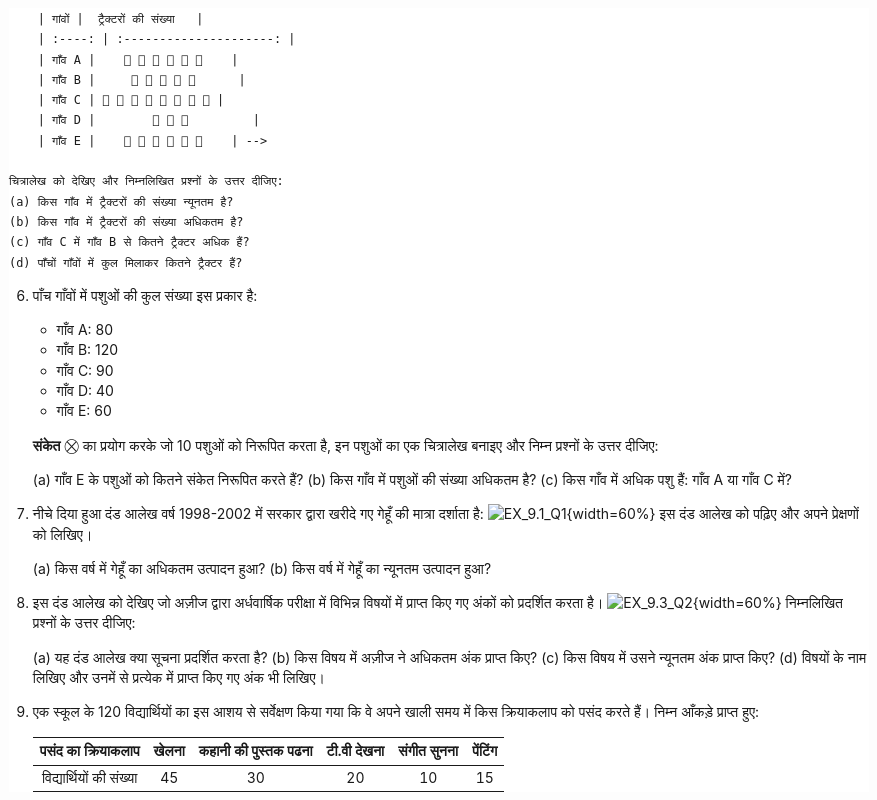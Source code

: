         | गांवों |  ट्रैक्टरों की संख्या   |
        | :----: | :---------------------: |
        | गाँव A |    🚜 🚜 🚜 🚜 🚜 🚜    |
        | गाँव B |     🚜 🚜 🚜 🚜 🚜      |
        | गाँव C | 🚜 🚜 🚜 🚜 🚜 🚜 🚜 🚜 |
        | गाँव D |        🚜 🚜 🚜         |
        | गाँव E |    🚜 🚜 🚜 🚜 🚜 🚜    | -->

    चित्रालेख को देखिए और निम्नलिखित प्रश्‍नों के उत्तर दीजिए:
    (a) किस गाँव में ट्रैक्टरों की संख्या न्यूनतम है?
    (b) किस गाँव में ट्रैक्टरों की संख्या अधिकतम है?
    (c) गाँव C में गाँव B से कितने ट्रैक्टर अधिक हैं?
    (d) पाँचों गाँवों में कुल मिलाकर कितने ट्रैक्टर हैं?

6.  पाँच गाँवों में पशुओं की कुल संख्या इस प्रकार है:

    - गाँव A: 80
    - गाँव B: 120
    - गाँव C: 90
    - गाँव D: 40
    - गाँव E: 60

    **संकेत** ⨂ का प्रयोग करके जो 10 पशुओं को निरूपित करता है, इन पशुओं का एक चित्रालेख बनाइए और निम्न प्रश्‍नों के उत्तर दीजिए:

    (a) गाँव E के पशुओं को कितने संकेत निरूपित करते हैं?
    (b) किस गाँव में पशुओं की संख्या अधिकतम है?
    (c) किस गाँव में अधिक पशु हैं: गाँव A या गाँव C में?

7.  नीचे दिया हुआ दंड आलेख वर्ष 1998-2002 में सरकार द्वारा खरीदे गए गेहूँ की मात्रा दर्शाता है:
    ![EX_9.1_Q1](Assets/MATH_VI/EX_9.3_Q1_HI.svg){width=60%}
    इस दंड आलेख को पढ़िए और अपने प्रेक्षणों को लिखिए।

    (a) किस वर्ष में गेहूँ का अधिकतम उत्पादन हुआ?
    (b) किस वर्ष में गेहूँ का न्यूनतम उत्पादन हुआ?

8.  इस दंड आलेख को देखिए जो अज़ीज द्वारा अर्धवार्षिक परीक्षा में विभिन्न विषयों में प्राप्त किए गए अंकों को प्रदर्शित करता है।
    ![EX_9.3_Q2](Assets/MATH_VI/EX_9.3_Q3_HI.svg){width=60%}
    निम्नलिखित प्रश्‍नों के उत्तर दीजिए:

    (a) यह दंड आलेख क्या सूचना प्रदर्शित करता है?
    (b) किस विषय में अज़ीज ने अधिकतम अंक प्राप्त किए?
    (c) किस विषय में उसने न्यूनतम अंक प्राप्त किए?
    (d) विषयों के नाम लिखिए और उनमें से प्रत्येक में प्राप्त किए गए अंक भी लिखिए।

9.  एक स्कूल के 120 विद्यार्थियों का इस आशय से सर्वेक्षण किया गया कि वे अपने खाली समय में किस क्रियाकलाप को पसंद करते हैं। निम्न आँकड़े प्राप्त हुए:

    |   पसंद का क्रियाकलाप    | खेलना | कहानी की पुस्तक पढना | टी.वी देखना | संगीत सुनना | पेंटिंग |
    | :---------------------: | :---: | :------------------: | :---------: | :---------: | :-----: |
    | विद्यार्थियों की संख्या |  45   |          30          |     20      |     10      |   15    |
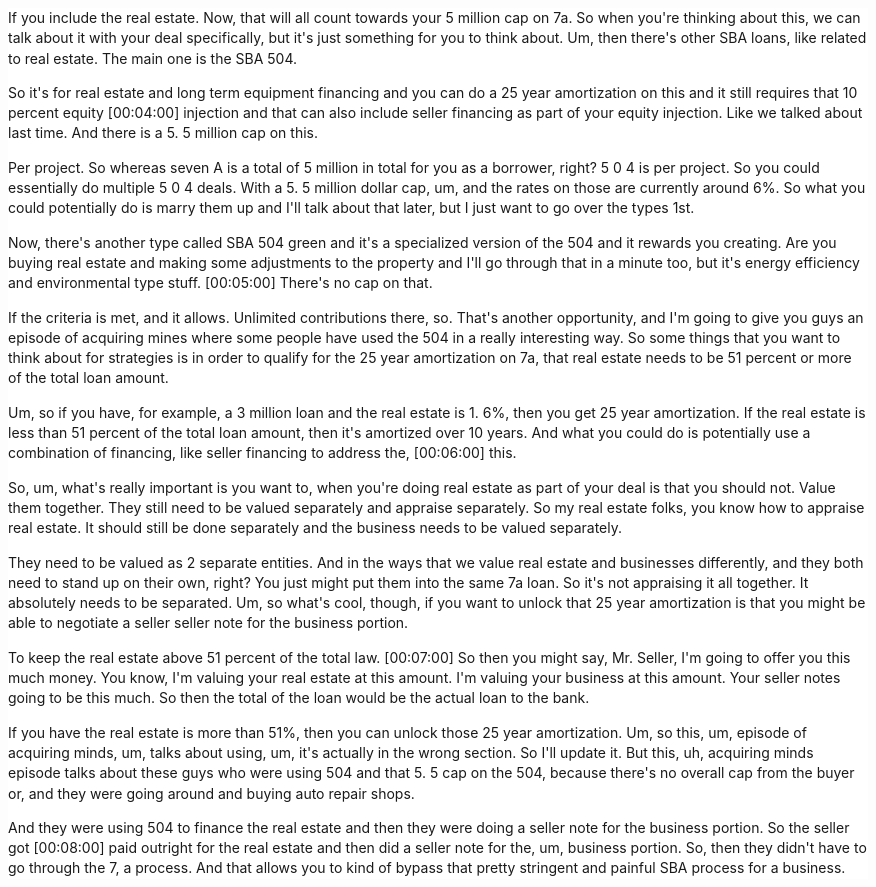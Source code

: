 If you include the real estate. Now, that will all count towards your 5 million cap on 7a. So when you're thinking about this, we can talk about it with your deal specifically, but it's just something for you to think about. Um, then there's other SBA loans, like related to real estate. The main one is the SBA 504.

So it's for real estate and long term equipment financing and you can do a 25 year amortization on this and it still requires that 10 percent equity [00:04:00] injection and that can also include seller financing as part of your equity injection. Like we talked about last time. And there is a 5. 5 million cap on this.

Per project. So whereas seven A is a total of 5 million in total for you as a borrower, right? 5 0 4 is per project. So you could essentially do multiple 5 0 4 deals. With a 5. 5 million dollar cap, um, and the rates on those are currently around 6%. So what you could potentially do is marry them up and I'll talk about that later, but I just want to go over the types 1st.

Now, there's another type called SBA 504 green and it's a specialized version of the 504 and it rewards you creating. Are you buying real estate and making some adjustments to the property and I'll go through that in a minute too, but it's energy efficiency and environmental type stuff. [00:05:00] There's no cap on that.

If the criteria is met, and it allows. Unlimited contributions there, so. That's another opportunity, and I'm going to give you guys an episode of acquiring mines where some people have used the 504 in a really interesting way. So some things that you want to think about for strategies is in order to qualify for the 25 year amortization on 7a, that real estate needs to be 51 percent or more of the total loan amount.

Um, so if you have, for example, a 3 million loan and the real estate is 1. 6%, then you get 25 year amortization. If the real estate is less than 51 percent of the total loan amount, then it's amortized over 10 years. And what you could do is potentially use a combination of financing, like seller financing to address the, [00:06:00] this.

So, um, what's really important is you want to, when you're doing real estate as part of your deal is that you should not. Value them together. They still need to be valued separately and appraise separately. So my real estate folks, you know how to appraise real estate. It should still be done separately and the business needs to be valued separately.

They need to be valued as 2 separate entities. And in the ways that we value real estate and businesses differently, and they both need to stand up on their own, right? You just might put them into the same 7a loan. So it's not appraising it all together. It absolutely needs to be separated. Um, so what's cool, though, if you want to unlock that 25 year amortization is that you might be able to negotiate a seller seller note for the business portion.

To keep the real estate above 51 percent of the total law. [00:07:00] So then you might say, Mr. Seller, I'm going to offer you this much money. You know, I'm valuing your real estate at this amount. I'm valuing your business at this amount. Your seller notes going to be this much. So then the total of the loan would be the actual loan to the bank.

If you have the real estate is more than 51%, then you can unlock those 25 year amortization. Um, so this, um, episode of acquiring minds, um, talks about using, um, it's actually in the wrong section. So I'll update it. But this, uh, acquiring minds episode talks about these guys who were using 504 and that 5. 5 cap on the 504, because there's no overall cap from the buyer or, and they were going around and buying auto repair shops.

And they were using 504 to finance the real estate and then they were doing a seller note for the business portion. So the seller got [00:08:00] paid outright for the real estate and then did a seller note for the, um, business portion. So, then they didn't have to go through the 7, a process. And that allows you to kind of bypass that pretty stringent and painful SBA process for a business.
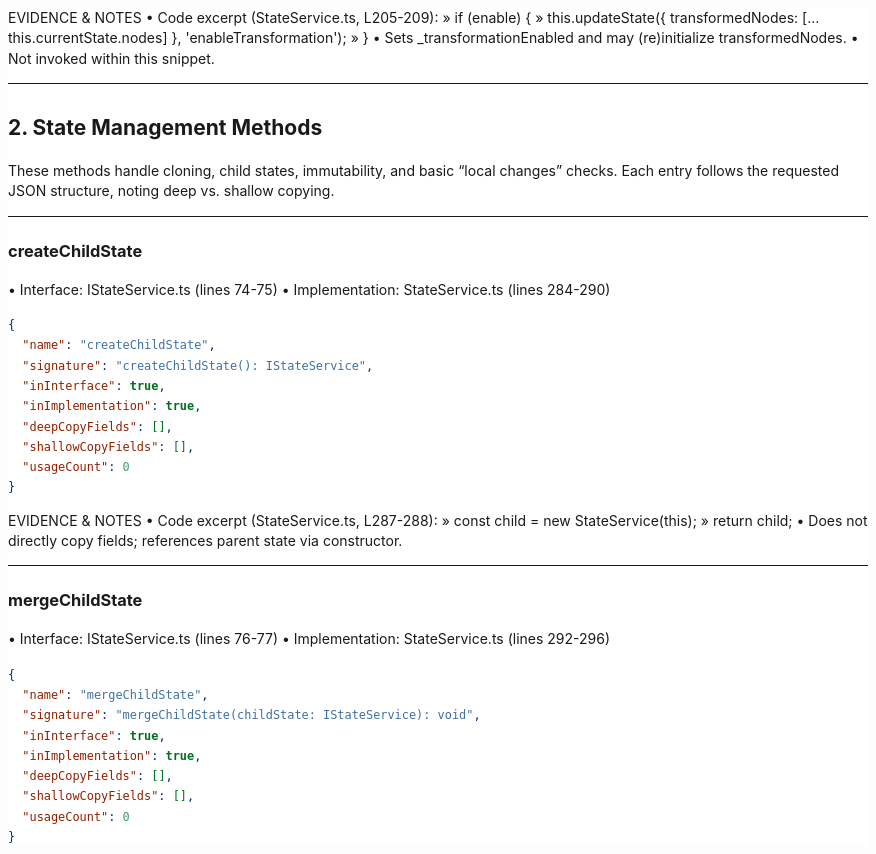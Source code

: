 EVIDENCE & NOTES
• Code excerpt (StateService.ts, L205-209):
  » if (enable) {
  »   this.updateState({ transformedNodes: […this.currentState.nodes] }, 'enableTransformation');
  » }
• Sets _transformationEnabled and may (re)initialize transformedNodes.
• Not invoked within this snippet.

--------------------------------------------------------------------------------
## 2. State Management Methods

These methods handle cloning, child states, immutability, and basic “local changes” checks.
Each entry follows the requested JSON structure, noting deep vs. shallow copying.

--------------------------------------------------------------------------------
### createChildState

• Interface: IStateService.ts (lines 74-75)
• Implementation: StateService.ts (lines 284-290)

```json
{
  "name": "createChildState",
  "signature": "createChildState(): IStateService",
  "inInterface": true,
  "inImplementation": true,
  "deepCopyFields": [],
  "shallowCopyFields": [],
  "usageCount": 0
}
```

EVIDENCE & NOTES
• Code excerpt (StateService.ts, L287-288):
  » const child = new StateService(this);
  » return child;
• Does not directly copy fields; references parent state via constructor.

--------------------------------------------------------------------------------
### mergeChildState

• Interface: IStateService.ts (lines 76-77)
• Implementation: StateService.ts (lines 292-296)

```json
{
  "name": "mergeChildState",
  "signature": "mergeChildState(childState: IStateService): void",
  "inInterface": true,
  "inImplementation": true,
  "deepCopyFields": [],
  "shallowCopyFields": [],
  "usageCount": 0
}
```
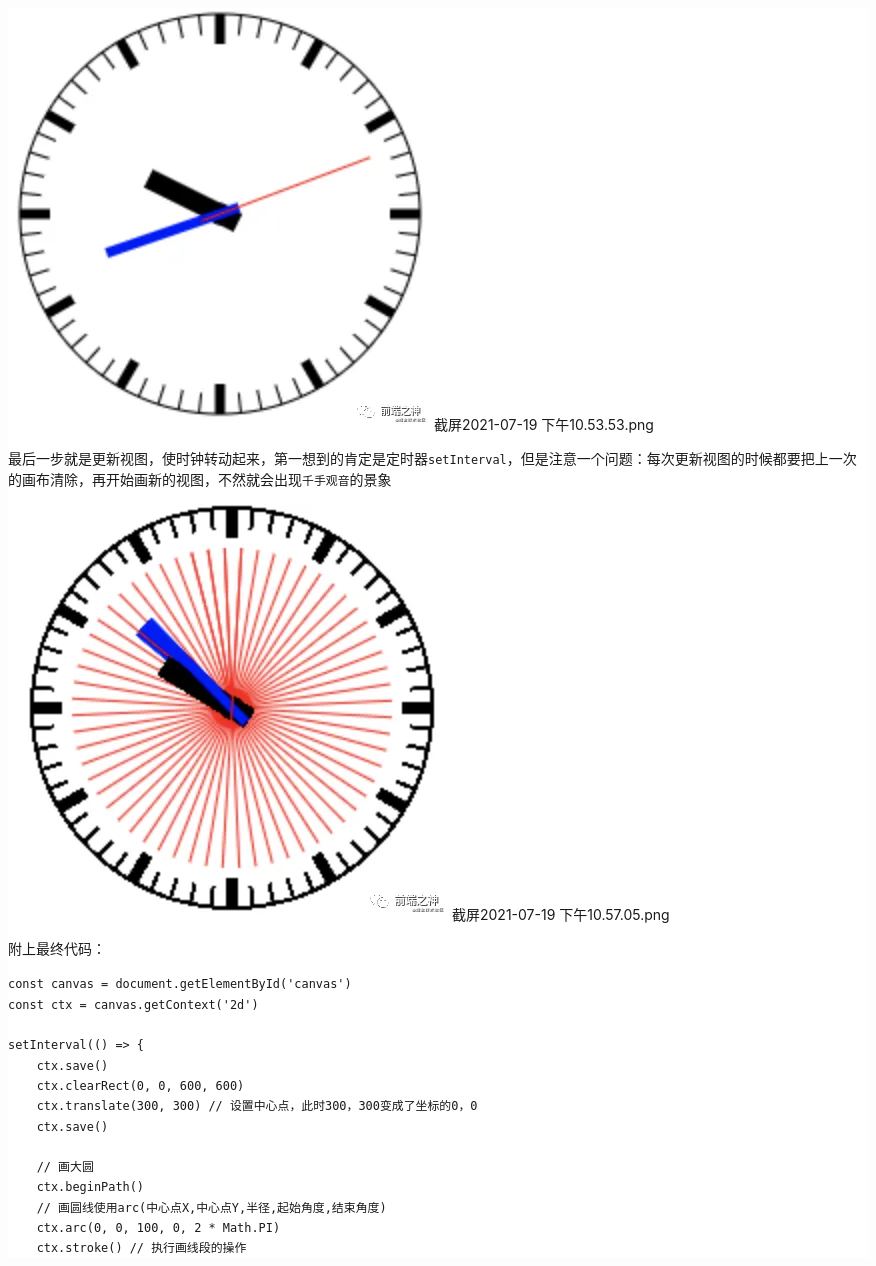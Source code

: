 ![图片](./HTML5_Canvas笔记.assets/640-1713276856830-231.webp)截屏2021-07-19 下午10.53.53.png

最后一步就是更新视图，使时钟转动起来，第一想到的肯定是定时器`setInterval`，但是注意一个问题：每次更新视图的时候都要把上一次的画布清除，再开始画新的视图，不然就会出现`千手观音`的景象

![图片](./HTML5_Canvas笔记.assets/640-1713276856830-232.webp)截屏2021-07-19 下午10.57.05.png

附上最终代码：

```
const canvas = document.getElementById('canvas')
const ctx = canvas.getContext('2d')

setInterval(() => {
    ctx.save()
    ctx.clearRect(0, 0, 600, 600)
    ctx.translate(300, 300) // 设置中心点，此时300，300变成了坐标的0，0
    ctx.save()

    // 画大圆
    ctx.beginPath()
    // 画圆线使用arc(中心点X,中心点Y,半径,起始角度,结束角度)
    ctx.arc(0, 0, 100, 0, 2 * Math.PI)
    ctx.stroke() // 执行画线段的操作
```
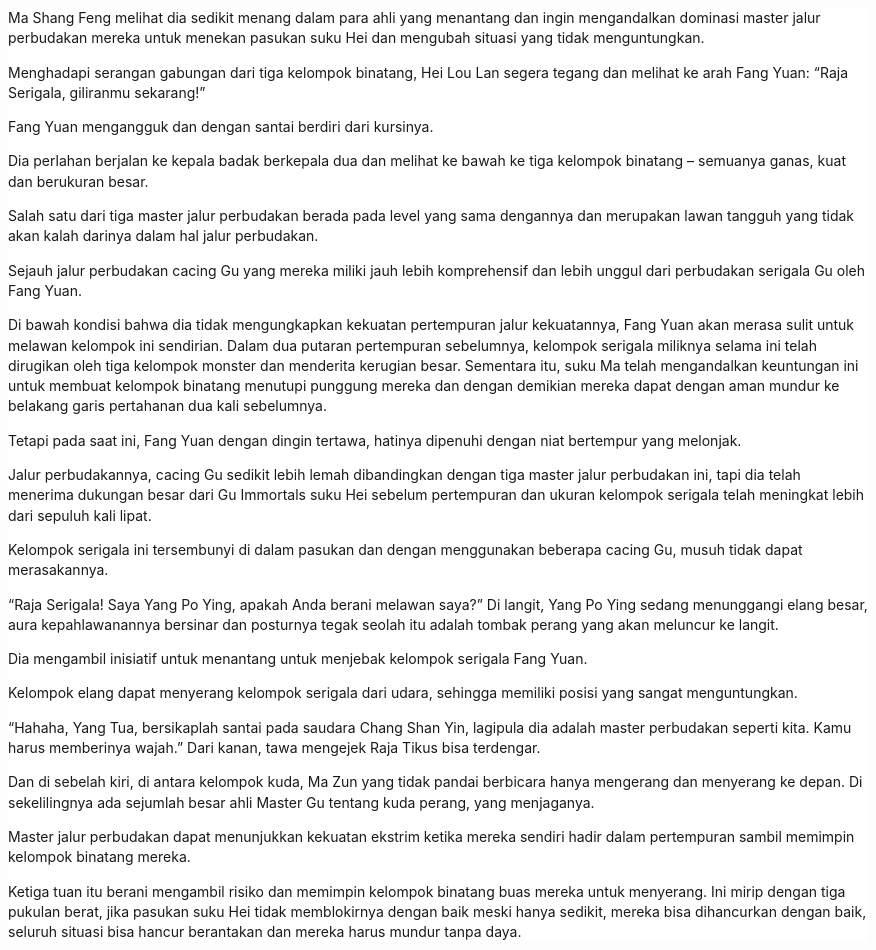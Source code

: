 Ma Shang Feng melihat dia sedikit menang dalam para ahli yang menantang dan ingin mengandalkan dominasi master jalur perbudakan mereka untuk menekan pasukan suku Hei dan mengubah situasi yang tidak menguntungkan.

Menghadapi serangan gabungan dari tiga kelompok binatang, Hei Lou Lan segera tegang dan melihat ke arah Fang Yuan: “Raja Serigala, giliranmu sekarang!”

Fang Yuan mengangguk dan dengan santai berdiri dari kursinya.

Dia perlahan berjalan ke kepala badak berkepala dua dan melihat ke bawah ke tiga kelompok binatang – semuanya ganas, kuat dan berukuran besar.



Salah satu dari tiga master jalur perbudakan berada pada level yang sama dengannya dan merupakan lawan tangguh yang tidak akan kalah darinya dalam hal jalur perbudakan.

Sejauh jalur perbudakan cacing Gu yang mereka miliki jauh lebih komprehensif dan lebih unggul dari perbudakan serigala Gu oleh Fang Yuan.

Di bawah kondisi bahwa dia tidak mengungkapkan kekuatan pertempuran jalur kekuatannya, Fang Yuan akan merasa sulit untuk melawan kelompok ini sendirian. Dalam dua putaran pertempuran sebelumnya, kelompok serigala miliknya selama ini telah dirugikan oleh tiga kelompok monster dan menderita kerugian besar. Sementara itu, suku Ma telah mengandalkan keuntungan ini untuk membuat kelompok binatang menutupi punggung mereka dan dengan demikian mereka dapat dengan aman mundur ke belakang garis pertahanan dua kali sebelumnya.

Tetapi pada saat ini, Fang Yuan dengan dingin tertawa, hatinya dipenuhi dengan niat bertempur yang melonjak.

Jalur perbudakannya, cacing Gu sedikit lebih lemah dibandingkan dengan tiga master jalur perbudakan ini, tapi dia telah menerima dukungan besar dari Gu Immortals suku Hei sebelum pertempuran dan ukuran kelompok serigala telah meningkat lebih dari sepuluh kali lipat.

Kelompok serigala ini tersembunyi di dalam pasukan dan dengan menggunakan beberapa cacing Gu, musuh tidak dapat merasakannya.

“Raja Serigala! Saya Yang Po Ying, apakah Anda berani melawan saya?” Di langit, Yang Po Ying sedang menunggangi elang besar, aura kepahlawanannya bersinar dan posturnya tegak seolah itu adalah tombak perang yang akan meluncur ke langit.

Dia mengambil inisiatif untuk menantang untuk menjebak kelompok serigala Fang Yuan.

Kelompok elang dapat menyerang kelompok serigala dari udara, sehingga memiliki posisi yang sangat menguntungkan.

“Hahaha, Yang Tua, bersikaplah santai pada saudara Chang Shan Yin, lagipula dia adalah master perbudakan seperti kita. Kamu harus memberinya wajah.” Dari kanan, tawa mengejek Raja Tikus bisa terdengar.

Dan di sebelah kiri, di antara kelompok kuda, Ma Zun yang tidak pandai berbicara hanya mengerang dan menyerang ke depan. Di sekelilingnya ada sejumlah besar ahli Master Gu tentang kuda perang, yang menjaganya.

Master jalur perbudakan dapat menunjukkan kekuatan ekstrim ketika mereka sendiri hadir dalam pertempuran sambil memimpin kelompok binatang mereka.

Ketiga tuan itu berani mengambil risiko dan memimpin kelompok binatang buas mereka untuk menyerang. Ini mirip dengan tiga pukulan berat, jika pasukan suku Hei tidak memblokirnya dengan baik meski hanya sedikit, mereka bisa dihancurkan dengan baik, seluruh situasi bisa hancur berantakan dan mereka harus mundur tanpa daya.
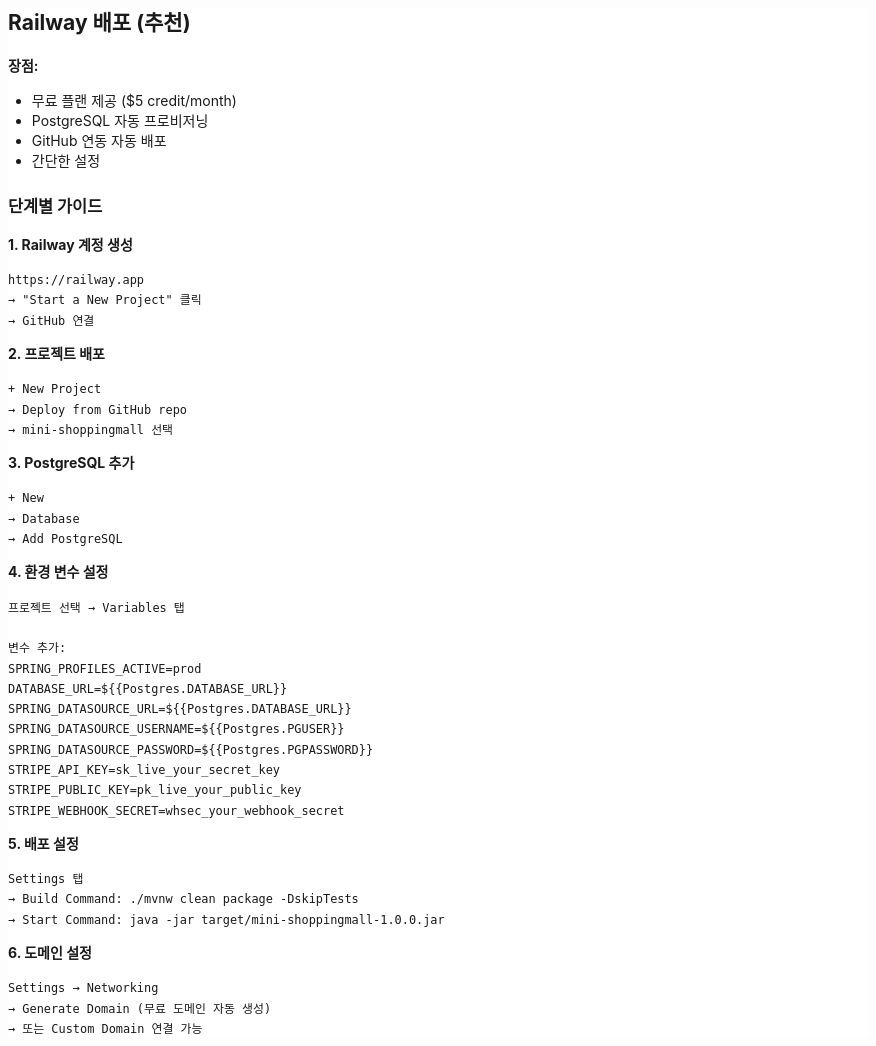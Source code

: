 
## Railway 배포 (추천)

**장점:**
- 무료 플랜 제공 ($5 credit/month)
- PostgreSQL 자동 프로비저닝
- GitHub 연동 자동 배포
- 간단한 설정

### 단계별 가이드

**1. Railway 계정 생성**
```
https://railway.app
→ "Start a New Project" 클릭
→ GitHub 연결
```

**2. 프로젝트 배포**
```
+ New Project
→ Deploy from GitHub repo
→ mini-shoppingmall 선택
```

**3. PostgreSQL 추가**
```
+ New
→ Database
→ Add PostgreSQL
```

**4. 환경 변수 설정**
```
프로젝트 선택 → Variables 탭

변수 추가:
SPRING_PROFILES_ACTIVE=prod
DATABASE_URL=${{Postgres.DATABASE_URL}}
SPRING_DATASOURCE_URL=${{Postgres.DATABASE_URL}}
SPRING_DATASOURCE_USERNAME=${{Postgres.PGUSER}}
SPRING_DATASOURCE_PASSWORD=${{Postgres.PGPASSWORD}}
STRIPE_API_KEY=sk_live_your_secret_key
STRIPE_PUBLIC_KEY=pk_live_your_public_key
STRIPE_WEBHOOK_SECRET=whsec_your_webhook_secret
```

**5. 배포 설정**
```
Settings 탭
→ Build Command: ./mvnw clean package -DskipTests
→ Start Command: java -jar target/mini-shoppingmall-1.0.0.jar
```

**6. 도메인 설정**
```
Settings → Networking
→ Generate Domain (무료 도메인 자동 생성)
→ 또는 Custom Domain 연결 가능
```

__________

**What you will do**
Find the lines in the records that contain the word "from", then copy every one of them.

**Written answer**
If you have the real estate is more than 51%, then you can unlock those 25 year amortization. Um, so this, um, episode of acquiring minds, um, talks about using, um, it's actually in the wrong section. So I'll update it. But this, uh, acquiring minds episode talks about these guys who were using 504 and that 5. 5 cap on the 504, because there's no overall cap from the buyer or, and they were going around and buying auto repair shops.
→ Deploy from GitHub repo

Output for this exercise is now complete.